ポジティブパンクの立役者としてシーンを牽引し、さらに演劇的表現をライブパフォーマンスに取り入れたことから〝ヴィジュアル系バンドの元祖〟と呼ばれているオートモッド。時代を先取りしたその活動の裏側では何があったのか?地引雄一氏がその真実を語る——

ヴィジュアル系のパイオニア
「AUTO-MOD」

シリーズライブ「時の葬列」のアルバム用写真(1984年)


白塗りでライブ


「オートモッドはとても思い出深いバンドなんだ。なぜなら僕が81年に立ち上げたインディーズレーベル『テレグラフ・レコード』の第1弾レコードがオートモッドのファーストシングルでもあるから」
 バンドのリーダーでフロントマンのジュネを中心に結成(80年)されたオートモッド。

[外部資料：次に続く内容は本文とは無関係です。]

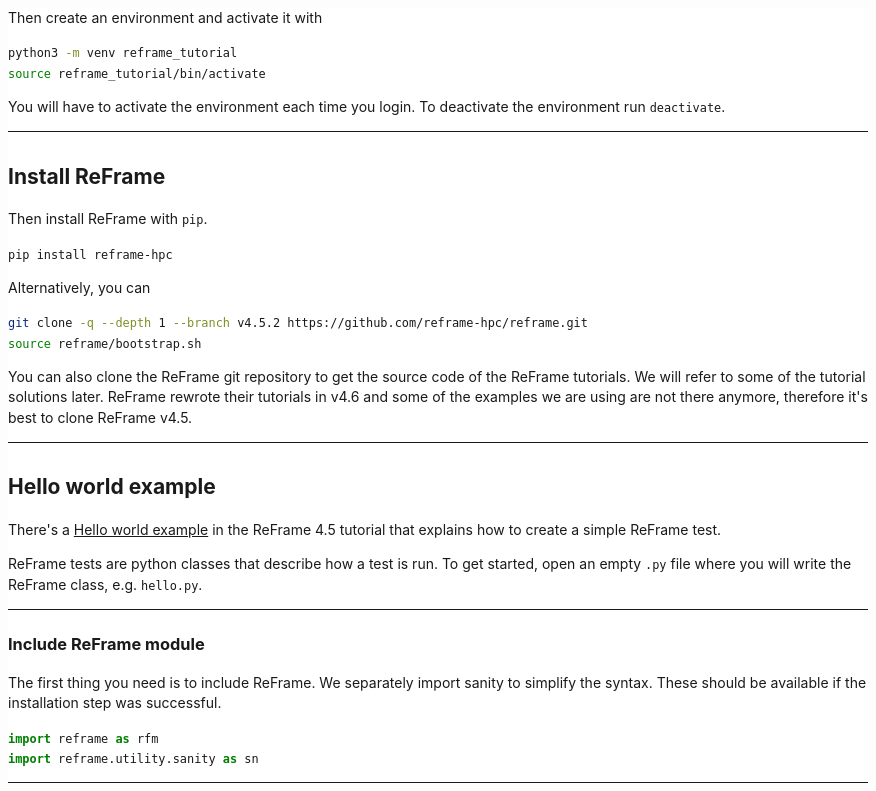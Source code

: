 Then create an environment and activate it with

```bash
python3 -m venv reframe_tutorial
source reframe_tutorial/bin/activate
```

You will have to activate the environment each time you login. To deactivate the environment run `deactivate`.

----

## Install ReFrame

Then install ReFrame with `pip`.

```bash
pip install reframe-hpc
```

Alternatively, you can

```bash
git clone -q --depth 1 --branch v4.5.2 https://github.com/reframe-hpc/reframe.git
source reframe/bootstrap.sh
```

You can also clone the ReFrame git repository to get the source code of the ReFrame tutorials.
We will refer to some of the tutorial solutions later.
ReFrame rewrote their tutorials in v4.6 and some of the examples we are using are not there anymore,
therefore it's best to clone ReFrame v4.5.

---

## Hello world example

There's a [Hello world example](https://reframe-hpc.readthedocs.io/en/v4.5.2/tutorial_basics.html#the-hello-world-test) in the ReFrame 4.5 tutorial that explains how to create a simple ReFrame test.

ReFrame tests are python classes that describe how a test is run.
To get started, open an empty `.py` file where you will write the ReFrame class, e.g. `hello.py`.

----

### Include ReFrame module

The first thing you need is to include ReFrame.
We separately import sanity to simplify the syntax.
These should be available if the installation step was successful.

```python
import reframe as rfm
import reframe.utility.sanity as sn
```

----
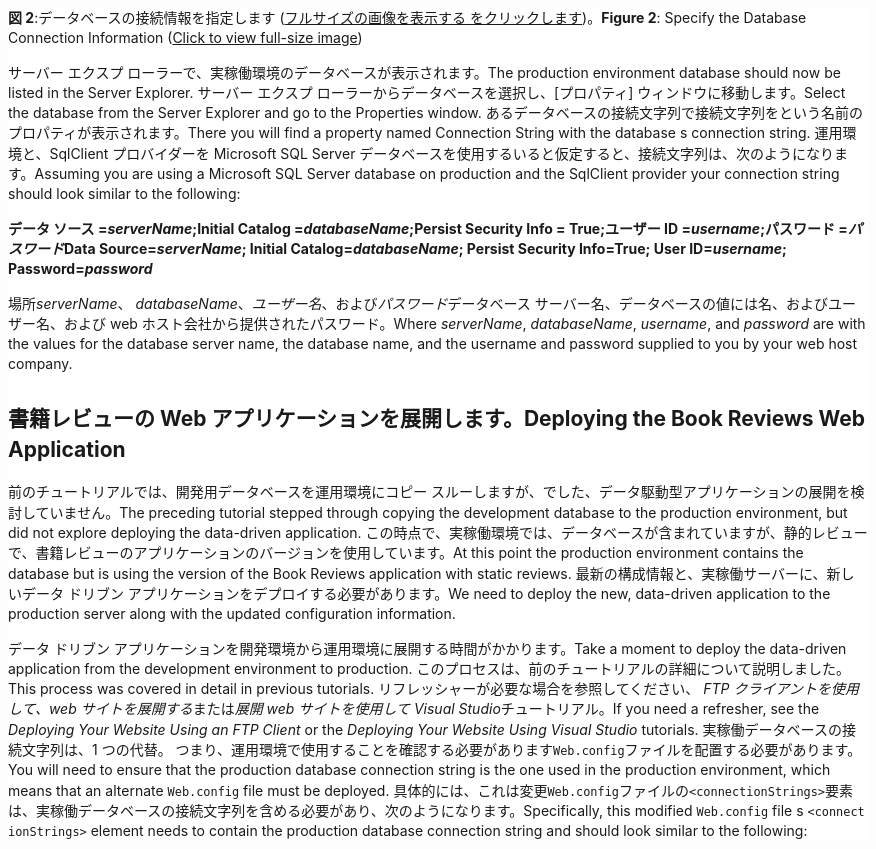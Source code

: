 <span data-ttu-id="c1325-151">**図 2**:データベースの接続情報を指定します ([フルサイズの画像を表示する をクリックします](configuring-the-production-web-application-to-use-the-production-database-cs/_static/image6.jpg))。</span><span class="sxs-lookup"><span data-stu-id="c1325-151">**Figure 2**: Specify the Database Connection Information ([Click to view full-size image](configuring-the-production-web-application-to-use-the-production-database-cs/_static/image6.jpg))</span></span>


<span data-ttu-id="c1325-152">サーバー エクスプ ローラーで、実稼働環境のデータベースが表示されます。</span><span class="sxs-lookup"><span data-stu-id="c1325-152">The production environment database should now be listed in the Server Explorer.</span></span> <span data-ttu-id="c1325-153">サーバー エクスプ ローラーからデータベースを選択し、[プロパティ] ウィンドウに移動します。</span><span class="sxs-lookup"><span data-stu-id="c1325-153">Select the database from the Server Explorer and go to the Properties window.</span></span> <span data-ttu-id="c1325-154">あるデータベースの接続文字列で接続文字列をという名前のプロパティが表示されます。</span><span class="sxs-lookup"><span data-stu-id="c1325-154">There you will find a property named Connection String with the database s connection string.</span></span> <span data-ttu-id="c1325-155">運用環境と、SqlClient プロバイダーを Microsoft SQL Server データベースを使用するいると仮定すると、接続文字列は、次のようになります。</span><span class="sxs-lookup"><span data-stu-id="c1325-155">Assuming you are using a Microsoft SQL Server database on production and the SqlClient provider your connection string should look similar to the following:</span></span>

<span data-ttu-id="c1325-156"><strong>データ ソース =<em>serverName</em>;Initial Catalog =<em>databaseName</em>;Persist Security Info = True;ユーザー ID =<em>username</em>;パスワード =*パスワード</strong>*</span><span class="sxs-lookup"><span data-stu-id="c1325-156"><strong>Data Source=<em>serverName</em>; Initial Catalog=<em>databaseName</em>; Persist Security Info=True; User ID=<em>username</em>; Password=*password</strong>*</span></span>

<span data-ttu-id="c1325-157">場所*serverName*、 *databaseName*、*ユーザー名*、および*パスワード*データベース サーバー名、データベースの値には名、およびユーザー名、および web ホスト会社から提供されたパスワード。</span><span class="sxs-lookup"><span data-stu-id="c1325-157">Where *serverName*, *databaseName*, *username*, and *password* are with the values for the database server name, the database name, and the username and password supplied to you by your web host company.</span></span>

## <a name="deploying-the-book-reviews-web-application"></a><span data-ttu-id="c1325-158">書籍レビューの Web アプリケーションを展開します。</span><span class="sxs-lookup"><span data-stu-id="c1325-158">Deploying the Book Reviews Web Application</span></span>

<span data-ttu-id="c1325-159">前のチュートリアルでは、開発用データベースを運用環境にコピー スルーしますが、でした、データ駆動型アプリケーションの展開を検討していません。</span><span class="sxs-lookup"><span data-stu-id="c1325-159">The preceding tutorial stepped through copying the development database to the production environment, but did not explore deploying the data-driven application.</span></span> <span data-ttu-id="c1325-160">この時点で、実稼働環境では、データベースが含まれていますが、静的レビューで、書籍レビューのアプリケーションのバージョンを使用しています。</span><span class="sxs-lookup"><span data-stu-id="c1325-160">At this point the production environment contains the database but is using the version of the Book Reviews application with static reviews.</span></span> <span data-ttu-id="c1325-161">最新の構成情報と、実稼働サーバーに、新しいデータ ドリブン アプリケーションをデプロイする必要があります。</span><span class="sxs-lookup"><span data-stu-id="c1325-161">We need to deploy the new, data-driven application to the production server along with the updated configuration information.</span></span>

<span data-ttu-id="c1325-162">データ ドリブン アプリケーションを開発環境から運用環境に展開する時間がかかります。</span><span class="sxs-lookup"><span data-stu-id="c1325-162">Take a moment to deploy the data-driven application from the development environment to production.</span></span> <span data-ttu-id="c1325-163">このプロセスは、前のチュートリアルの詳細について説明しました。</span><span class="sxs-lookup"><span data-stu-id="c1325-163">This process was covered in detail in previous tutorials.</span></span> <span data-ttu-id="c1325-164">リフレッシャーが必要な場合を参照してください、 *FTP クライアントを使用して、web サイトを展開する*または*展開 web サイトを使用して Visual Studio*チュートリアル。</span><span class="sxs-lookup"><span data-stu-id="c1325-164">If you need a refresher, see the *Deploying Your Website Using an FTP Client* or the *Deploying Your Website Using Visual Studio* tutorials.</span></span> <span data-ttu-id="c1325-165">実稼働データベースの接続文字列は、1 つの代替。 つまり、運用環境で使用することを確認する必要があります`Web.config`ファイルを配置する必要があります。</span><span class="sxs-lookup"><span data-stu-id="c1325-165">You will need to ensure that the production database connection string is the one used in the production environment, which means that an alternate `Web.config` file must be deployed.</span></span> <span data-ttu-id="c1325-166">具体的には、これは変更`Web.config`ファイルの`<connectionStrings>`要素は、実稼働データベースの接続文字列を含める必要があり、次のようになります。</span><span class="sxs-lookup"><span data-stu-id="c1325-166">Specifically, this modified `Web.config` file s `<connectionStrings>` element needs to contain the production database connection string and should look similar to the following:</span></span>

結成以前、ジュネはパンクムーブメントの一翼を担うワーストノイズ、マリア023などのバンドで活動していた。
「ジュネは70年末にパンクが入ってきたころ明大生だったんだけど、音楽よりも演劇に関心があってさ、元々はパフォーマンスで何かを表現したいという欲求が強かったんだ。でも、高円寺のロックカフェで音楽評論家の鳥井賀句に誘われてバンド(ワースト・ノイズ)を始めることになって。このバンドは長くは続かず脱退するんだけど、次は自分を中心とするマリア023を結成するんだ。最初は女性ベーシストと男女ユニットで始めたんだけど、途中からのちにじゃがたらのメンバーになるOTO(G)、TEIYU(Dr)が加入してさ、そこから本格的なパンクバンドになっていくんだよね」
 そして79年、インディーズレーベルの先駆けでもあるゴジラレコードからシングルを発売。このときジャケット写真をジュネから頼まれて撮影したことからジュネと地引氏の付き合いが始まる。